Question 2: External Competitiveness

Once you’ve analyzed your organization; it is time to define your market. Defining your market means that you will be analyzing where you gain people from, where you recruit people from, and where you lose people to.

Once you’ve defined your market, we recommend participating in salary surveys (for example: through Indeed.com) within your industry or geographic location. Once you’ve done that, you will need to put together policy lines and build a page structure, which is a series of salary ranges with a minimum, midpoint, and a maximum.

To summarize:

  1. Analyze your market
  2. Participate in salary surveys
  3. Put together policy lines and page structure

Question 3: Employee Contributions

The third topic that you need to tackle is the employee contributions within the organization. This means that you will need to review the performance and the results of your employees. And evaluating that information against the objectives stated in your performance management system. Those metrics could be performance-based or may imply seniority.

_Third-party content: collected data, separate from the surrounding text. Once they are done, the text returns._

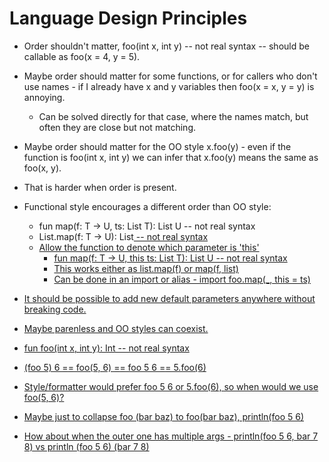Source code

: # Language Design Principles

- Order shouldn't matter, foo(int x, int y) -- not real syntax -- should be callable as foo(x = 4, y = 5).
- Maybe order should matter for some functions, or for callers who don't use names - if I already have x and y variables then foo(x = x, y = y) is annoying.
  - Can be solved directly for that case, where the names match, but often they are close but not matching.
- Maybe order should matter for the OO style x.foo(y) - even if the function is foo(int x, int y) we can infer that x.foo(y) means the same as foo(x, y).
- That is harder when order is present.
- Functional style encourages a different order than OO style:
  - fun map(f: T -> U, ts: List T): List U -- not real syntax
  - List<T>.map(f: T -> U): List<U> -- not real syntax
  - Allow the function to denote which parameter is 'this'
    - fun map(f: T -> U, this ts: List T): List U -- not real syntax
    - This works either as list.map(f) or map(f, list)
    - Can be done in an import or alias - import foo.map(_, this = ts)
- It should be possible to add new default parameters anywhere without breaking code.

- Maybe parenless and OO styles can coexist.
- fun foo(int x, int y): Int -- not real syntax
- (foo 5) 6 == foo(5, 6) == foo 5 6 == 5.foo(6)
- Style/formatter would prefer foo 5 6 or 5.foo(6), so when would we use foo(5, 6)?
- Maybe just to collapse foo (bar baz) to foo(bar baz), println(foo 5 6)
- How about when the outer one has multiple args - println(foo 5 6, bar 7 8) vs println (foo 5 6) (bar 7 8)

You can also use merit guidelines to distribute the pay increases versus their results and where they’re paid and their salary ranges. You want to utilize incentive plans, like short-term incentive plans, long-term incentive plans, and bonus plans to reward people’s results for the objectives that they’ve achieved.

To summarize:

  1. Define metrics of contribution
  2. Link this to a compensation system

Question 4: Pay System

The fourth topic that you will need to handle is salary planning. This means that you will plan out how people are going to be paid over the next year, and implies salary budgeting. Look at what’s going on in the external marketplace and decide how much you’re willing to spend. Then you’ll want to communicate openly to employees how you’re taking care of your whole pay system.

To summarize:

  1. Define a salary budget on a longtime run
  2. Communicate this to your employees

Review

After a while, you should evaluate your entire program. How has your turnover evolved? Are your employees happy? What could improve? Review every component and decide if it’s working for you.